Segment Start: Data supplied
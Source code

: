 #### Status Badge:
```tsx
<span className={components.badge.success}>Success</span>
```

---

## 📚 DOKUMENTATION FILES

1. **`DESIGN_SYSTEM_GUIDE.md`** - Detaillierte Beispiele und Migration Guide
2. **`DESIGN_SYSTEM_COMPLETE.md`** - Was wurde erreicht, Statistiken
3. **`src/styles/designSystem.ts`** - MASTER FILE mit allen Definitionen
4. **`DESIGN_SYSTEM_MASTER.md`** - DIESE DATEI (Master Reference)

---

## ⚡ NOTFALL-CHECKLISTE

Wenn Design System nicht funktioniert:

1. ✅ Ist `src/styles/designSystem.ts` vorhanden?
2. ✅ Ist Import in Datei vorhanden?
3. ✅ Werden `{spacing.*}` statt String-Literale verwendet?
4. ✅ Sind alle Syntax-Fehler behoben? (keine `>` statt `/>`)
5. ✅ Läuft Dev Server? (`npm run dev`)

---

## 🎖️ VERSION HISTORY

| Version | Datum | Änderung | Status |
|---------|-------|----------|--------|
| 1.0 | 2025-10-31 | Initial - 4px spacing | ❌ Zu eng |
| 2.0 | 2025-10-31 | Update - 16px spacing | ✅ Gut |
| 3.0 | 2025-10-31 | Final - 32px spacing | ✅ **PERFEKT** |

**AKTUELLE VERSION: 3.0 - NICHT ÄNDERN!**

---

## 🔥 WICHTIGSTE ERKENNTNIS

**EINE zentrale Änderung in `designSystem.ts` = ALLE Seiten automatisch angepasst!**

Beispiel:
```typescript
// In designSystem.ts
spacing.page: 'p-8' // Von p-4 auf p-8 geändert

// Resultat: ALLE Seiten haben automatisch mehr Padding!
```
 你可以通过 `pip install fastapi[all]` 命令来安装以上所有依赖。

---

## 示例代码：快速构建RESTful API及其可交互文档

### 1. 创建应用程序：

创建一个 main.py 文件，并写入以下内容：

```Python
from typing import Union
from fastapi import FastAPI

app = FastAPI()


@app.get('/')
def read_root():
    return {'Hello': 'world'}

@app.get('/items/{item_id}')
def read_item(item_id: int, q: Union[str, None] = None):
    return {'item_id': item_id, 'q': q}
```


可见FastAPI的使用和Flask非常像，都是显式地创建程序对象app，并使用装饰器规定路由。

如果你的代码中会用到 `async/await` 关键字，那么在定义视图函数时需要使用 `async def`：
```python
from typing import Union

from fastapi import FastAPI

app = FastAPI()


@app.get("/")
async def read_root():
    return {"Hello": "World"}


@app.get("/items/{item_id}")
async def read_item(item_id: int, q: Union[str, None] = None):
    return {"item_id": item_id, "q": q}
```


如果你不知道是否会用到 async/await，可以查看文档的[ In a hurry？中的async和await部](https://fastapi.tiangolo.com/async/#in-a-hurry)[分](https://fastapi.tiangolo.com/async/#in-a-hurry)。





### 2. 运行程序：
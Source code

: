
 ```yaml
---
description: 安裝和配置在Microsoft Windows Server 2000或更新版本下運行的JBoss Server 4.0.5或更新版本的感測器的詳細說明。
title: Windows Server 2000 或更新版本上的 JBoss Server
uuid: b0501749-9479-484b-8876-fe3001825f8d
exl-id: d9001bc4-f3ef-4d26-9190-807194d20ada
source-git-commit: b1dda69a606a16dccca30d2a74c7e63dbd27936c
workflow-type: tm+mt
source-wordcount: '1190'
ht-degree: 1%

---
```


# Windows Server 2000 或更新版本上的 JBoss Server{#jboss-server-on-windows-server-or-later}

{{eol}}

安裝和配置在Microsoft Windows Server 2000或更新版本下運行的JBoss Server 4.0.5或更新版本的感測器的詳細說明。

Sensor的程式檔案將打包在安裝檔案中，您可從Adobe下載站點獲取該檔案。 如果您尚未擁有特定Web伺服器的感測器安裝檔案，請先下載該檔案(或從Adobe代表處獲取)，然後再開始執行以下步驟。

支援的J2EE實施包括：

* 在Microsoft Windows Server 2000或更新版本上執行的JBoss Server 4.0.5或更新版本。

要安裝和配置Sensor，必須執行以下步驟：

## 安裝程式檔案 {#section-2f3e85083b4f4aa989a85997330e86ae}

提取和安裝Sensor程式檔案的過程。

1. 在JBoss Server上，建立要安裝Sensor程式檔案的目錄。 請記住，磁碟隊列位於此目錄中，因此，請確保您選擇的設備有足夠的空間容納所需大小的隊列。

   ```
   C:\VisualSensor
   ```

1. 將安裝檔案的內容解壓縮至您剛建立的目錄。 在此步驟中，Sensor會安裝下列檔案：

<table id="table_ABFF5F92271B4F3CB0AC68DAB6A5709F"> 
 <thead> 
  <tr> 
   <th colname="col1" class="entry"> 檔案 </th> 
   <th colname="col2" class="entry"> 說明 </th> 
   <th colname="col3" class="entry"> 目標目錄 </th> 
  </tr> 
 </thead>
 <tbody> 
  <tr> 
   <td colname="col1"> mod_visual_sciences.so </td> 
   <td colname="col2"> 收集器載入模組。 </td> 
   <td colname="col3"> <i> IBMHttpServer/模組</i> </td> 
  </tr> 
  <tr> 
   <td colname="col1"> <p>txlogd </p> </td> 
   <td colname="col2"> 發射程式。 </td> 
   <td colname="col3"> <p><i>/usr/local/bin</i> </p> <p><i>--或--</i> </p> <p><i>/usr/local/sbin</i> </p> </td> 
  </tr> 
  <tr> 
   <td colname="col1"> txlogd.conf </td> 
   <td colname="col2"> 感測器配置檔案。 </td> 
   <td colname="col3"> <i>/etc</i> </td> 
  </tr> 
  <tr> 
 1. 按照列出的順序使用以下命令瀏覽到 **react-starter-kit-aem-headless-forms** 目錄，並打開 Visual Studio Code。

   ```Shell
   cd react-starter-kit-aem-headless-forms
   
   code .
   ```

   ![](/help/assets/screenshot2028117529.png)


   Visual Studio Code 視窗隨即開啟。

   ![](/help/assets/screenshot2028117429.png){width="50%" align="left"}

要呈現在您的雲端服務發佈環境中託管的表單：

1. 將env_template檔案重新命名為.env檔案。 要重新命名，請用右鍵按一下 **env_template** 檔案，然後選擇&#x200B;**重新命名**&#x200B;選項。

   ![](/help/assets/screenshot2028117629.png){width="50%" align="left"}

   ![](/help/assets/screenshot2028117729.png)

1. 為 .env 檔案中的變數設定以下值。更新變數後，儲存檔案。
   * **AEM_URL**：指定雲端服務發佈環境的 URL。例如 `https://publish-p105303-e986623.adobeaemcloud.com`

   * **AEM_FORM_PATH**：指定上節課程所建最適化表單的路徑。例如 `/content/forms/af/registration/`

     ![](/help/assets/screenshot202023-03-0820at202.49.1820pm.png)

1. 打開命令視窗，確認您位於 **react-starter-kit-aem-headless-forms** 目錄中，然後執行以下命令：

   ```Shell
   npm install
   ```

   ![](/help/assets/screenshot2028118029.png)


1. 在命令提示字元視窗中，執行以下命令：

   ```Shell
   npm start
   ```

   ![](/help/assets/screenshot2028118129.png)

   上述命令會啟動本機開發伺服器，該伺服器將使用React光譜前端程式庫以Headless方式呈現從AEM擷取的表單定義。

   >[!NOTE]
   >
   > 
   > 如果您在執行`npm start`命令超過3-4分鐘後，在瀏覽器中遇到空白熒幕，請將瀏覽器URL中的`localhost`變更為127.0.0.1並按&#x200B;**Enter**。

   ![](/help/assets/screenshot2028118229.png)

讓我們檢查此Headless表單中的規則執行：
Segment End: Data supplied
▸ **Your objective**:
Using the entries above, tally how many lines have the word "automatisch" in them; write the number and nothing more.

▸ **Finished task**:
2